Here's where the The Weather first decided to get crafty. Two doors up from my house there is a family that also owns a Shih Tzu (my puppy, Sammy, is far cuter though - just for the record). This little dog is named Zoey. He is possibly the meanest dog in the world. I swear when that dog looks at me I can just hear it making all kinds of condescending remarks about how one shouldn't go hunting for the paper in the morning with hair that looks like she just spent four hours bouncing around in an inflatable castle while rubbing a balloon on her head. To which my response is "Well you have GREEN ribbons in your hair. And I'm pretty sure you're a boy! And green is sooooooo a girl color now." followed by me sticking my tongue out at Zoey who just laughs because he knows I'm scaring all the morning joggers.

The Weather - being as smart as it is - also knows that Sammy is absolutely terrified of Zoey. Sammy is still a fairly small puppy and he gets nervous around any type of animal that isn't either a fish or an earthworm as he thinks the former is entertainment and the latter is lunch. I also may or may not have had to throw a rock at the neighbors' cat because it was chasing him. So of course right when Sammy and I head out the door for our Morning Walk/I Think I'll Run Circles Around Every Tree I Can Find While I Try And Pee On Them At The Same Time gig - here comes Zoey, shooting out if his house like a cannon and booking it straight towards Sammy and I. This is probably the only time where my dog and I have had the exact same thought at the same moment because I swear the second we saw that little black and white hairball running at us we both looked at each other with an "Oh shit." sort of face and started running towards the picnic table that across the street from the house.

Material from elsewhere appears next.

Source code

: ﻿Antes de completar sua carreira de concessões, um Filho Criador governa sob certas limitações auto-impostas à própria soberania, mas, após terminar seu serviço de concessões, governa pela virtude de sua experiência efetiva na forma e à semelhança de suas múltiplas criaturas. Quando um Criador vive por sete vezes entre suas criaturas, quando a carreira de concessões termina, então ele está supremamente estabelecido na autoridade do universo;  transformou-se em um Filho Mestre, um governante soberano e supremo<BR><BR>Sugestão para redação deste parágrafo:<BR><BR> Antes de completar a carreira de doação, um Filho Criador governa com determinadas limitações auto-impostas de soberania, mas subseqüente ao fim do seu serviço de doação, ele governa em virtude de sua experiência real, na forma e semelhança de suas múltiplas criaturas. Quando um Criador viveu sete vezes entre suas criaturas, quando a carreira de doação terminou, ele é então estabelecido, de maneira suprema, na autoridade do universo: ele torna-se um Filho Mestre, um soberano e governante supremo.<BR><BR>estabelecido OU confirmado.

In retrospect it would have been far more intelligent to just go back inside the house. But nooo. I didn't get the "Think On Your Feet" gene. Thank you mom - for keeping that and the ability to use electrical appliances without setting off the fire alarm ALL TO YOURSELF. So instead of boarding ourselves up inside my house, Sammy and I are now perched up on top of a wet picnic table trying to stay somewhat dry, while Zoey barks madly from the ground below us. What a lovely position to be in. I'm sure I look real attractive trying to hold on to a puppy that's acting like he just took a bottle of Ritalin while also avoiding getting bit by what seems to be some demon-possessed dog with pogo stick superpowers. The dog is literally trying to jump up onto the picnic table. So of course I'm freaking out - trying out all my grown-up dog commands. "Sit!" "Stay!" "GET AWAY FROM ME YOU EVIL THING!" None of which are helping - when, out of nowhere, I see a shining ray of hope. Zoey's owner has come outside for some reason or another and is now standing in his driveway up the street watching this little nightmare unfold. I start doing this frantic arm waving thing while pointing towards Zoey and yelling "Your dog is trying to EAT my dog!" And just when I think I'm home free this is what happens: Zoey's owner looks at me and - I kid you not - shrugs. And then proceeds to walk back into his house.

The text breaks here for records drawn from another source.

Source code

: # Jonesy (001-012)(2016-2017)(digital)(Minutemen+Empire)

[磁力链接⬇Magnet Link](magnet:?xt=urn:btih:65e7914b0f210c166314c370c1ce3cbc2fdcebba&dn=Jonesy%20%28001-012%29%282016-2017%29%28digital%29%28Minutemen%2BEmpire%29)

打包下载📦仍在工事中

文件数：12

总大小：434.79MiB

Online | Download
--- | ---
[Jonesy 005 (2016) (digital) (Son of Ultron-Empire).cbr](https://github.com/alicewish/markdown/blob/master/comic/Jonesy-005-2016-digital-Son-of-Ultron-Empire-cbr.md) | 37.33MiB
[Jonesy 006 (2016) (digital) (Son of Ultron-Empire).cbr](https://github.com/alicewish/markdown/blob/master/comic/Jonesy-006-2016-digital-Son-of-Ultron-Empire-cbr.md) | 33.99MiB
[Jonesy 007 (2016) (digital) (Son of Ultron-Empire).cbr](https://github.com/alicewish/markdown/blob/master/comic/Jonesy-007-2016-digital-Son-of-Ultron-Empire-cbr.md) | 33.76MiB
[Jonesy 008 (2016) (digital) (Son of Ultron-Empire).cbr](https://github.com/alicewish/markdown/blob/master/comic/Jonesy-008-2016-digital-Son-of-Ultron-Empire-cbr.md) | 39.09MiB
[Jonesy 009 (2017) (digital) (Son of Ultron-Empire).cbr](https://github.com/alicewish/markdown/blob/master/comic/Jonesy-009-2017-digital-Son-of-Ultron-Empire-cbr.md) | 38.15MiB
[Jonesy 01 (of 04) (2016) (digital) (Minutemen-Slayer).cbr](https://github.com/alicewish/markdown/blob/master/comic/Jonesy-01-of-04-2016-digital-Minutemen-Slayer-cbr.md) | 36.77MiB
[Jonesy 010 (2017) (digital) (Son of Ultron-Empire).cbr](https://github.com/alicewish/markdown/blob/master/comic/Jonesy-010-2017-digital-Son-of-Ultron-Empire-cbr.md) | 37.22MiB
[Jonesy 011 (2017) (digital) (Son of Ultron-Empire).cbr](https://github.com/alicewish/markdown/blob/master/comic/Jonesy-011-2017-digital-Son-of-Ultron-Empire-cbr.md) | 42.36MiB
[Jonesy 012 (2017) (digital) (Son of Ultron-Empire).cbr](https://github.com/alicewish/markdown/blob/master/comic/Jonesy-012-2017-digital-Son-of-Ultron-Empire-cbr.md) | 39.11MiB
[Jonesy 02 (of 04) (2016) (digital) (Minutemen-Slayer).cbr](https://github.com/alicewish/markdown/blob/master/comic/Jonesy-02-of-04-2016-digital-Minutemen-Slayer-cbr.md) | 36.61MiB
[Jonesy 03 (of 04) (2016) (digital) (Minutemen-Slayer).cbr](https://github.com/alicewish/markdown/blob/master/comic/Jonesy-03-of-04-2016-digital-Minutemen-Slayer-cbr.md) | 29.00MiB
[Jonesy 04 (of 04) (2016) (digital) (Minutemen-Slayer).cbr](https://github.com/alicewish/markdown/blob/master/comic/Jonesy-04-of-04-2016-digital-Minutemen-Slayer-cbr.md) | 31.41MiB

What. The. Hell. What kind of owner lets his dog not only run wild but chase other dogs (and the owners of said dogs)? Come on - seriously. How hard is it to call your dog's name and get it to leave me alone? By this time Sammy is looking at my with these huge eyes as if he thinks we're never going to escape and will have to live on the picnic table for the next day and a half until my mom gets home and can chase Zoey away for us. This is about the point where The Weather (who has been laughing maniacally this whole time) decides to have some real fun with me. Remember how I don't like being wet? Well I didn't know it at the time but I was about to have a whole new understanding of the term.

I decide that Sammy and I are getting back into the house THIS VERY MINUTE. I remember that I have Sammy's treats in my raincoat and begin to formulate what I thought was The Most Brilliant Idea Ever in my head. Clearly - it was not. With a dozen puppy treats in one hand and Sammy gathered up in the other arm I throw the little bone shaped cookies as far as I can, wait a split second until Zoey runs after them, hauling ass like it's the Olympics, and then in a huge leap - jump off the picnic table and start running for the door. Well right then The Weather decides how things are going to go down and starts pelting what had to have been golf ball sized drops of liquid at me, soaking my front lawn, and seem to have also managed to alert Zoey that his captives are escaping because instantly the awful creature whips around and starts to chase down Sammy and I.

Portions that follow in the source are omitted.